▶ Plain-text document sources:
════════
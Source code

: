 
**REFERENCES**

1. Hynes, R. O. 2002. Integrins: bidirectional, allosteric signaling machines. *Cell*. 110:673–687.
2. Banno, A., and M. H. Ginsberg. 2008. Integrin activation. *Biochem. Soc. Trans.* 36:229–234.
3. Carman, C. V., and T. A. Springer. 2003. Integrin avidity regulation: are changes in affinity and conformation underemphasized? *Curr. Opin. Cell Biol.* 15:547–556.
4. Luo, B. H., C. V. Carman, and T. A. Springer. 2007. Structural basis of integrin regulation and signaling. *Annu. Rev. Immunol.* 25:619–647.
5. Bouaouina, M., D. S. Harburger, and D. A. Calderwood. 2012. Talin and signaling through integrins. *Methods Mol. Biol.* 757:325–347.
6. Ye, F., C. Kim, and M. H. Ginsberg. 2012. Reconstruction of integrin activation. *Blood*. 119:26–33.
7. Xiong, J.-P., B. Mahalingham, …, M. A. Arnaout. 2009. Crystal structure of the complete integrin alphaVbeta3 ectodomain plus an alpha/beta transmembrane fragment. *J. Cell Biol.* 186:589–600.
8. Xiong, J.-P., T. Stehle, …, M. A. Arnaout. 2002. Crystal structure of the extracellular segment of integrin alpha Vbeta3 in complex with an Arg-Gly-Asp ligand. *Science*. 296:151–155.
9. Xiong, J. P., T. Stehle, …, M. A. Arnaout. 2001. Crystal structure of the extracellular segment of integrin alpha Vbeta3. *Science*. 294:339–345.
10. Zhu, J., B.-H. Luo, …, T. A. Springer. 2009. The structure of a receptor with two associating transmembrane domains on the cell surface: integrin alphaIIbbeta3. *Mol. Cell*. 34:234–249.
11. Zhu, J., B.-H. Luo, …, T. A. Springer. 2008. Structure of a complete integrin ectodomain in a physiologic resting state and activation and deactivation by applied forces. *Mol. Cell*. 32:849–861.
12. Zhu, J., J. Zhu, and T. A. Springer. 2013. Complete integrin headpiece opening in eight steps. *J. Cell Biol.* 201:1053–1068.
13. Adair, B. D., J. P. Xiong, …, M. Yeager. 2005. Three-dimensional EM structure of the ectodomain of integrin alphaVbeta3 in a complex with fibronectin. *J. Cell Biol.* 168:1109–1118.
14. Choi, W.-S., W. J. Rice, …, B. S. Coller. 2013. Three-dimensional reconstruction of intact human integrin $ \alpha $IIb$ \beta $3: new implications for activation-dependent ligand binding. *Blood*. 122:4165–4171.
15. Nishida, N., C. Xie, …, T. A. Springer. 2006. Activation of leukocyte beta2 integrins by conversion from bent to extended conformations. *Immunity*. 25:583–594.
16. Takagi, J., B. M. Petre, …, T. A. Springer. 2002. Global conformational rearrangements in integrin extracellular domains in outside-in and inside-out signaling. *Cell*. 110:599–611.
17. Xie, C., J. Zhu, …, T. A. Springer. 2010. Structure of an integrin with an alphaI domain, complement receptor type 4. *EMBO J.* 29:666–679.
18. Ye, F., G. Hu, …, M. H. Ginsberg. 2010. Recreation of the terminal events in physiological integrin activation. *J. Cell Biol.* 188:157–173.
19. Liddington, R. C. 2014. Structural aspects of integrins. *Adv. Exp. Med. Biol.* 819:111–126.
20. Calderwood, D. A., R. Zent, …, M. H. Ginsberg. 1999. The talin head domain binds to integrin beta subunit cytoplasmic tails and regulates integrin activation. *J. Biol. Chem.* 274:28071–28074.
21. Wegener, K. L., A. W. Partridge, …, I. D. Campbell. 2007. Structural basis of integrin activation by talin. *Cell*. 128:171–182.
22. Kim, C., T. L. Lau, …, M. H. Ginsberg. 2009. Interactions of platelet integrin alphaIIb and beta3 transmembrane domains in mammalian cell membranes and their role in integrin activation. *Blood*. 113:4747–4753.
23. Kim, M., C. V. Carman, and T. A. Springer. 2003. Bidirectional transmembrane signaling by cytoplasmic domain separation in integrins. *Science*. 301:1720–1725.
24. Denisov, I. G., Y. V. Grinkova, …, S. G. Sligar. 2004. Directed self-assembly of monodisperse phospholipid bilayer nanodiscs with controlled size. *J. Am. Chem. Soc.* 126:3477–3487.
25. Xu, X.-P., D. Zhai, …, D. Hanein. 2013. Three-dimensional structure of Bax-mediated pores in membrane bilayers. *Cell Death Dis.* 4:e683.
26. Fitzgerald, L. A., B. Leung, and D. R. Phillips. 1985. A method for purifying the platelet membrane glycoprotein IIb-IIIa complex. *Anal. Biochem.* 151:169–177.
════════
▶ What this task involves: Your answer should be the lines above, from the line containing "7. Xiong, J.-P., B." up to and including the line containing "10. Zhu, J., B.-H.", reproduced exactly and with nothing else.

▶ Solution:
7. Xiong, J.-P., B. Mahalingham, …, M. A. Arnaout. 2009. Crystal structure of the complete integrin alphaVbeta3 ectodomain plus an alpha/beta transmembrane fragment. *J. Cell Biol.* 186:589–600.
8. Xiong, J.-P., T. Stehle, …, M. A. Arnaout. 2002. Crystal structure of the extracellular segment of integrin alpha Vbeta3 in complex with an Arg-Gly-Asp ligand. *Science*. 296:151–155.
9. Xiong, J. P., T. Stehle, …, M. A. Arnaout. 2001. Crystal structure of the extracellular segment of integrin alpha Vbeta3. *Science*. 294:339–345.
10. Zhu, J., B.-H. Luo, …, T. A. Springer. 2009. The structure of a receptor with two associating transmembrane domains on the cell surface: integrin alphaIIbbeta3. *Mol. Cell*. 34:234–249.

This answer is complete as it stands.